O Caminho (Nem) Sempre Percorrido
Naquele dia azul acinzentado, pintado a aguarela, Helena viu-se obrigada a cessar os próprios passos. Helena era uma menina, mas tinha nome de mulher. Os cabelos eram canudos inocentemente dourados e os olhos, apesar da ingenuidade azul que transpareciam, deixavam entrever a amargura, disfarçada das mesmas matizes. Naquele dia, de facto, tudo era azul. Desde os olhos à amargura. O vestido e mesmo a cor do dia.
Contudo, ainda que o azul dominasse, aquele momento pareceu-lhe obviamente branco. Era mesmo branco demais. Estranhamente branco demais. Dava-lhe demasiado tempo para pensar em si própria. O vazio e a angústia dominavam-na agora que não tinha lugar algum onde semear os seus passos.
Helena estava cega. Completamente cega, e ao contrário do que já imaginara, o mundo não se tornava negro. Era dolorosamente alvo.
Foi nesse momento que percebeu que avançar não seria possível. Demorou-se a olhar o vazio até ao limite do suportável e corajosamente começou a rodar sobre si mesma. Era a primeira vez que se permitia dar meia volta e enfrentar finalmente o que deixara para trás. Pensava ela que deixara para trás. Não percebera até então que não olhar para trás apenas aumentaria o peso daquilo que aparentemente se tornava passado mas na realidade se transformava em cada vez mais presente.

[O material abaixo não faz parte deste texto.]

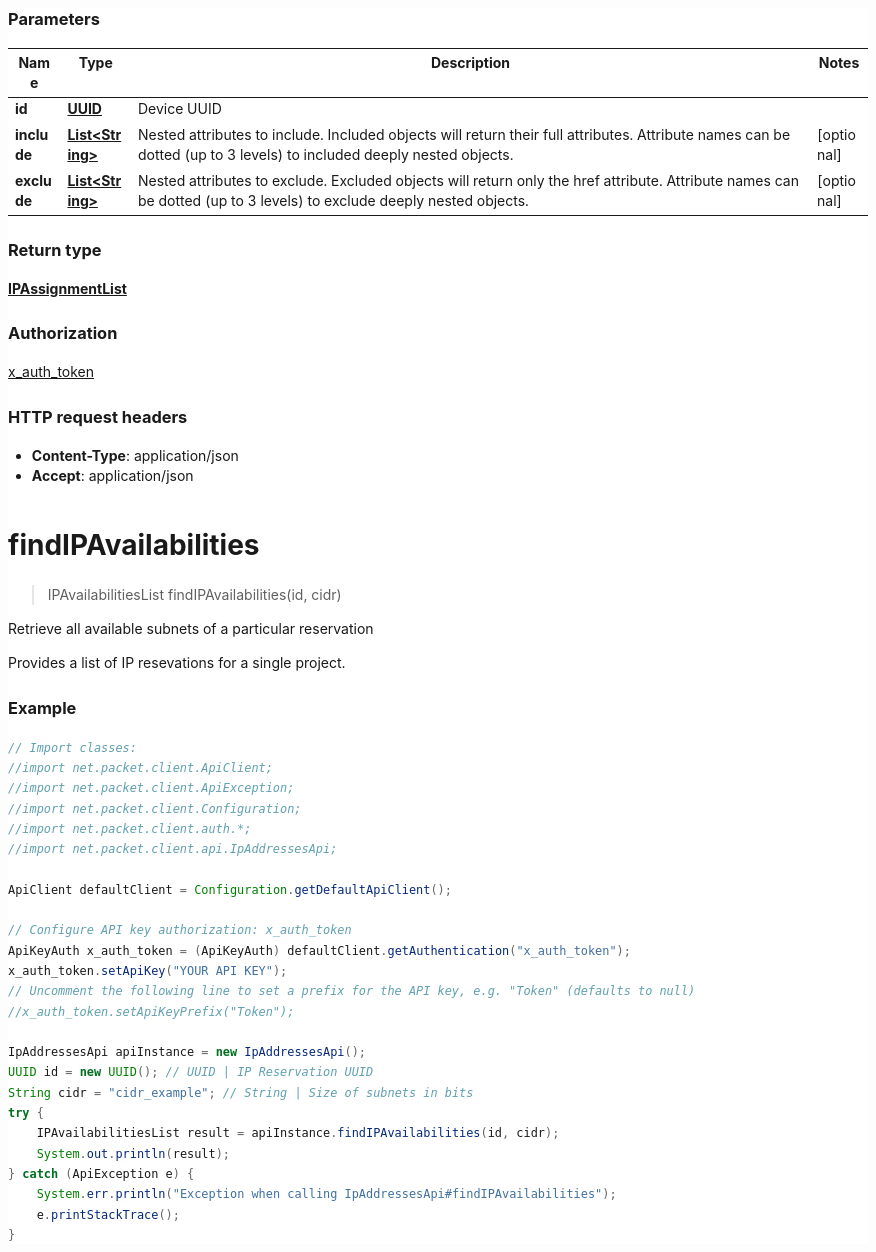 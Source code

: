 ### Parameters

Name | Type | Description  | Notes
------------- | ------------- | ------------- | -------------
 **id** | [**UUID**](.md)| Device UUID |
 **include** | [**List&lt;String&gt;**](String.md)| Nested attributes to include. Included objects will return their full attributes. Attribute names can be dotted (up to 3 levels) to included deeply nested objects. | [optional]
 **exclude** | [**List&lt;String&gt;**](String.md)| Nested attributes to exclude. Excluded objects will return only the href attribute. Attribute names can be dotted (up to 3 levels) to exclude deeply nested objects. | [optional]

### Return type

[**IPAssignmentList**](IPAssignmentList.md)

### Authorization

[x_auth_token](../README.md#x_auth_token)

### HTTP request headers

 - **Content-Type**: application/json
 - **Accept**: application/json

<a name="findIPAvailabilities"></a>
# **findIPAvailabilities**
> IPAvailabilitiesList findIPAvailabilities(id, cidr)

Retrieve all available subnets of a particular reservation

Provides a list of IP resevations for a single project.

### Example
```java
// Import classes:
//import net.packet.client.ApiClient;
//import net.packet.client.ApiException;
//import net.packet.client.Configuration;
//import net.packet.client.auth.*;
//import net.packet.client.api.IpAddressesApi;

ApiClient defaultClient = Configuration.getDefaultApiClient();

// Configure API key authorization: x_auth_token
ApiKeyAuth x_auth_token = (ApiKeyAuth) defaultClient.getAuthentication("x_auth_token");
x_auth_token.setApiKey("YOUR API KEY");
// Uncomment the following line to set a prefix for the API key, e.g. "Token" (defaults to null)
//x_auth_token.setApiKeyPrefix("Token");

IpAddressesApi apiInstance = new IpAddressesApi();
UUID id = new UUID(); // UUID | IP Reservation UUID
String cidr = "cidr_example"; // String | Size of subnets in bits
try {
    IPAvailabilitiesList result = apiInstance.findIPAvailabilities(id, cidr);
    System.out.println(result);
} catch (ApiException e) {
    System.err.println("Exception when calling IpAddressesApi#findIPAvailabilities");
    e.printStackTrace();
}
```
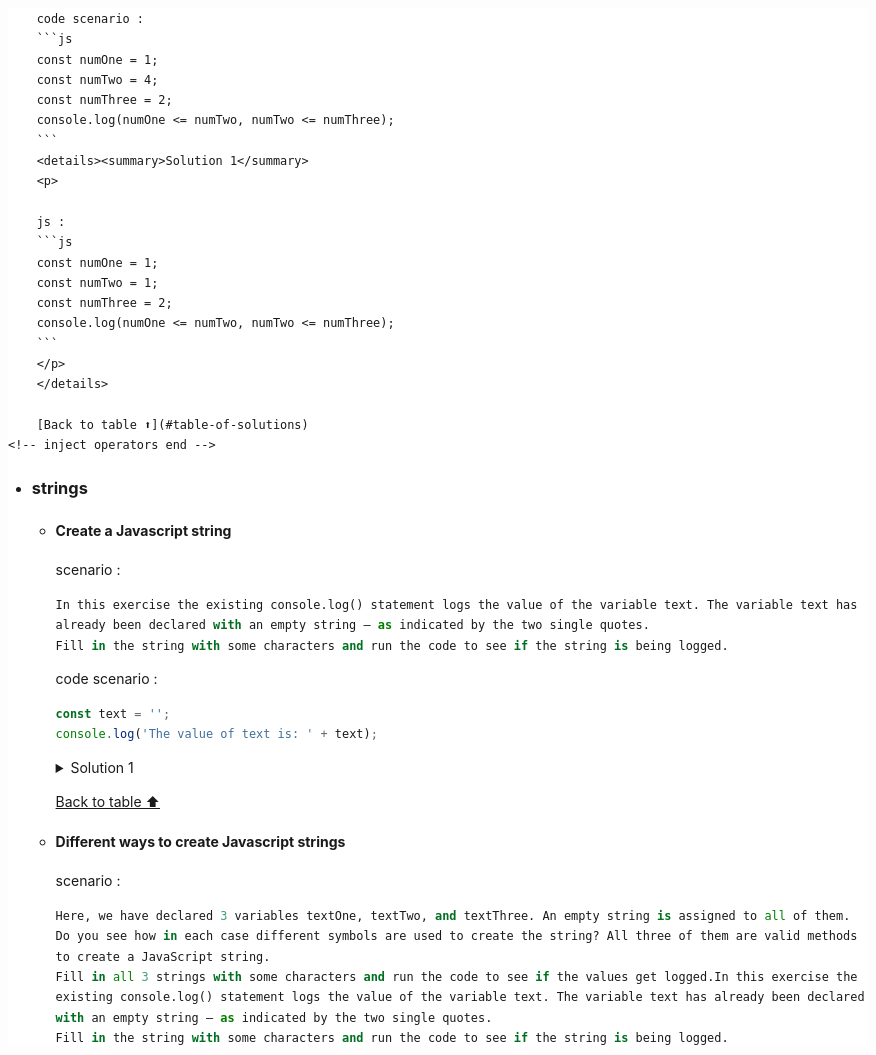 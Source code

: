         code scenario :
        ```js
        const numOne = 1;
        const numTwo = 4;
        const numThree = 2;
        console.log(numOne <= numTwo, numTwo <= numThree);
        ```
        <details><summary>Solution 1</summary>
        <p>

        js :
        ```js
        const numOne = 1;
        const numTwo = 1;
        const numThree = 2;
        console.log(numOne <= numTwo, numTwo <= numThree);
        ```
        </p>
        </details>

        [Back to table ⬆](#table-of-solutions)
    <!-- inject operators end -->
- ### strings
    <!-- inject strings start -->
    - #### Create a Javascript string
        scenario :
        ```python
        In this exercise the existing console.log() statement logs the value of the variable text. The variable text has already been declared with an empty string – as indicated by the two single quotes.
        Fill in the string with some characters and run the code to see if the string is being logged.
        ```
        
        code scenario :
        ```js
        const text = '';
        console.log('The value of text is: ' + text);
        ```
        <details><summary>Solution 1</summary>
        <p>

        js :
        ```js
        const text = 'hello world';
        console.log('The value of text is: ' + text);
        ```
        </p>
        </details>

        [Back to table ⬆](#table-of-solutions)
    - #### Different ways to create Javascript strings
        scenario :
        ```python
        Here, we have declared 3 variables textOne, textTwo, and textThree. An empty string is assigned to all of them.
        Do you see how in each case different symbols are used to create the string? All three of them are valid methods to create a JavaScript string.
        Fill in all 3 strings with some characters and run the code to see if the values get logged.In this exercise the existing console.log() statement logs the value of the variable text. The variable text has already been declared with an empty string – as indicated by the two single quotes.
        Fill in the string with some characters and run the code to see if the string is being logged.
        ```
         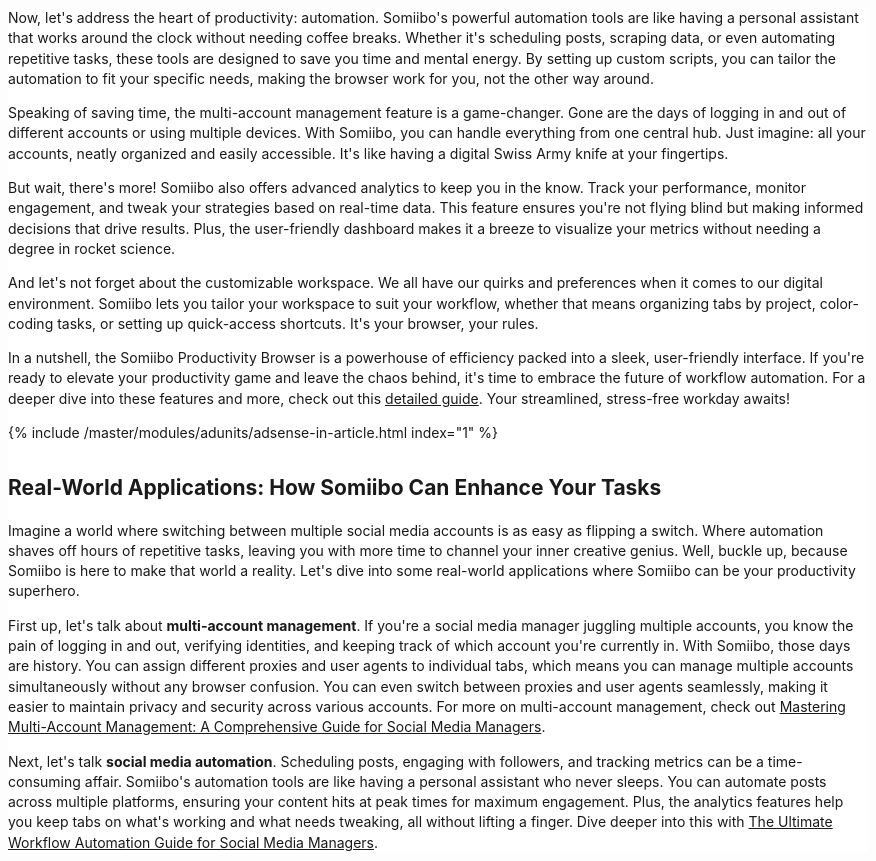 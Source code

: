 Now, let's address the heart of productivity: automation. Somiibo's powerful automation tools are like having a personal assistant that works around the clock without needing coffee breaks. Whether it's scheduling posts, scraping data, or even automating repetitive tasks, these tools are designed to save you time and mental energy. By setting up custom scripts, you can tailor the automation to fit your specific needs, making the browser work for you, not the other way around.

Speaking of saving time, the multi-account management feature is a game-changer. Gone are the days of logging in and out of different accounts or using multiple devices. With Somiibo, you can handle everything from one central hub. Just imagine: all your accounts, neatly organized and easily accessible. It's like having a digital Swiss Army knife at your fingertips.

But wait, there's more! Somiibo also offers advanced analytics to keep you in the know. Track your performance, monitor engagement, and tweak your strategies based on real-time data. This feature ensures you're not flying blind but making informed decisions that drive results. Plus, the user-friendly dashboard makes it a breeze to visualize your metrics without needing a degree in rocket science.

And let's not forget about the customizable workspace. We all have our quirks and preferences when it comes to our digital environment. Somiibo lets you tailor your workspace to suit your workflow, whether that means organizing tabs by project, color-coding tasks, or setting up quick-access shortcuts. It's your browser, your rules.

In a nutshell, the Somiibo Productivity Browser is a powerhouse of efficiency packed into a sleek, user-friendly interface. If you're ready to elevate your productivity game and leave the chaos behind, it's time to embrace the future of workflow automation. For a deeper dive into these features and more, check out this [detailed guide](https://productivitybrowser.com/blog/unlock-new-levels-of-efficiency-advanced-features-of-the-somiibo-productivity-browser). Your streamlined, stress-free workday awaits!

{% include /master/modules/adunits/adsense-in-article.html index="1" %}

## Real-World Applications: How Somiibo Can Enhance Your Tasks

Imagine a world where switching between multiple social media accounts is as easy as flipping a switch. Where automation shaves off hours of repetitive tasks, leaving you with more time to channel your inner creative genius. Well, buckle up, because Somiibo is here to make that world a reality. Let's dive into some real-world applications where Somiibo can be your productivity superhero.

First up, let's talk about **multi-account management**. If you're a social media manager juggling multiple accounts, you know the pain of logging in and out, verifying identities, and keeping track of which account you're currently in. With Somiibo, those days are history. You can assign different proxies and user agents to individual tabs, which means you can manage multiple accounts simultaneously without any browser confusion. You can even switch between proxies and user agents seamlessly, making it easier to maintain privacy and security across various accounts. For more on multi-account management, check out [Mastering Multi-Account Management: A Comprehensive Guide for Social Media Managers](https://productivitybrowser.com/blog/mastering-multi-account-management-a-comprehensive-guide-for-social-media-managers).

Next, let's talk **social media automation**. Scheduling posts, engaging with followers, and tracking metrics can be a time-consuming affair. Somiibo's automation tools are like having a personal assistant who never sleeps. You can automate posts across multiple platforms, ensuring your content hits at peak times for maximum engagement. Plus, the analytics features help you keep tabs on what's working and what needs tweaking, all without lifting a finger. Dive deeper into this with [The Ultimate Workflow Automation Guide for Social Media Managers](https://productivitybrowser.com/blog/the-ultimate-workflow-automation-guide-for-social-media-managers).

Helena voltou-se devagar. Dolorosamente verificou o rasto de destruição atrás de si. Com os olhos cheios de chuva viu as feridas abertas. Viu as feridas perfuradas. Viu o sangue vermelho escuro que era o manto que seguia no seu encalço. Viu tudo e chorou alto, ajoelhada no chão, as mãos nos cabelos, a face escondida no colo ferido.
Depois secou as lágrimas, levantou-se e devagar caminhou para trás. Aproximou-se da primeira ferida e derramou um beijo sobre ela. Agora ía ficar por ali por algum tempo.